This dissertation develops a historical and theoretical reconstruction of the category and praxis of extraterritoriality in the fields of International Relations and Public International Law. The analysis first addresses the dominant Neo-Liberal tradition and its focus on the concept of 'judicial globalisation', before engaging with critical and Marxist studies that rely on imperialism and capitalism as explanatory phenomena. In response, the thesis argues that extraterritoriality is a political process, covering a set of jurisdictional struggles determined by contested social property relations. As legal strategies of accumulation, these struggles can neither be explained by a chronologically and discursively progressive deterritorialising world order, through which they emerge as depoliticised events, nor by structural and functional theories of capitalist or Western imperialism that narrowly assume their logic and behaviour. This argument emerges from the analysis of three historical case studies: 16th to 17th century Spain, 17th to 18th century France, and 19th century Britain. Each case, set in its international context, evinces the role of specific intellectual debates, juridical institutions and legal strategies of accumulation in shaping contending extraterritorial regimes and legal world orders.

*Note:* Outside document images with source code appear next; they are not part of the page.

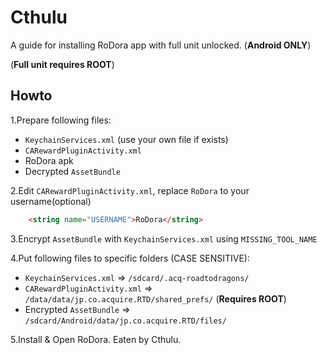 # Cthulu
A guide for installing RoDora app with full unit unlocked. (**Android ONLY**)

(**Full unit requires ROOT**)

Howto
----
1.Prepare following files:
* `KeychainServices.xml` (use your own file if exists)
* `CARewardPluginActivity.xml`
* RoDora apk
* Decrypted `AssetBundle`

2.Edit `CARewardPluginActivity.xml`, replace `RoDora` to your username(optional)
```html
    <string name="USERNAME">RoDora</string>
```
  
3.Encrypt `AssetBundle` with `KeychainServices.xml` using `MISSING_TOOL_NAME`

4.Put following files to specific folders (CASE SENSITIVE):
* `KeychainServices.xml` => `/sdcard/.acq-roadtodragons/`
* `CARewardPluginActivity.xml` => `/data/data/jp.co.acquire.RTD/shared_prefs/` (**Requires ROOT**)
* Encrypted `AssetBundle` => `/sdcard/Android/data/jp.co.acquire.RTD/files/`

5.Install & Open RoDora. Eaten by Cthulu.
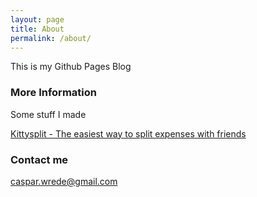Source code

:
 ```yaml
---
layout: page
title: About
permalink: /about/
---
```


This is my Github Pages Blog

### More Information

Some stuff I made

[Kittysplit - The easiest way to split expenses with friends](http://kittysplit.com) 

### Contact me

[caspar.wrede@gmail.com](mailto:caspar.wrede@gmail.com)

Thereby, the thesis reformulates a Political Marxist approach as a historical sociology that places the actors and politics of international legal processes at the forefront of the history of Public International Law. This approach enables a non-determinist understanding of contemporary extraterritoriality. It dissociates its analysis from a naturalised history of judicial globalisation and from a monolithic history of capitalism, to resituate extraterritorial practices in a more open and contested field in between those of International Relations and Public International Law. In conclusion, examining the politics of extraterritoriality exposes Public International Law as a practical site of struggle between legal strategies of expansion, accumulation and resistance. This historical and theoretical reconstruction asserts the political legitimacy and agency of otherwise excluded legal actors and ideas, affected by and involved in the multiple transitions in the forms of sovereign jurisdiction and territorial control.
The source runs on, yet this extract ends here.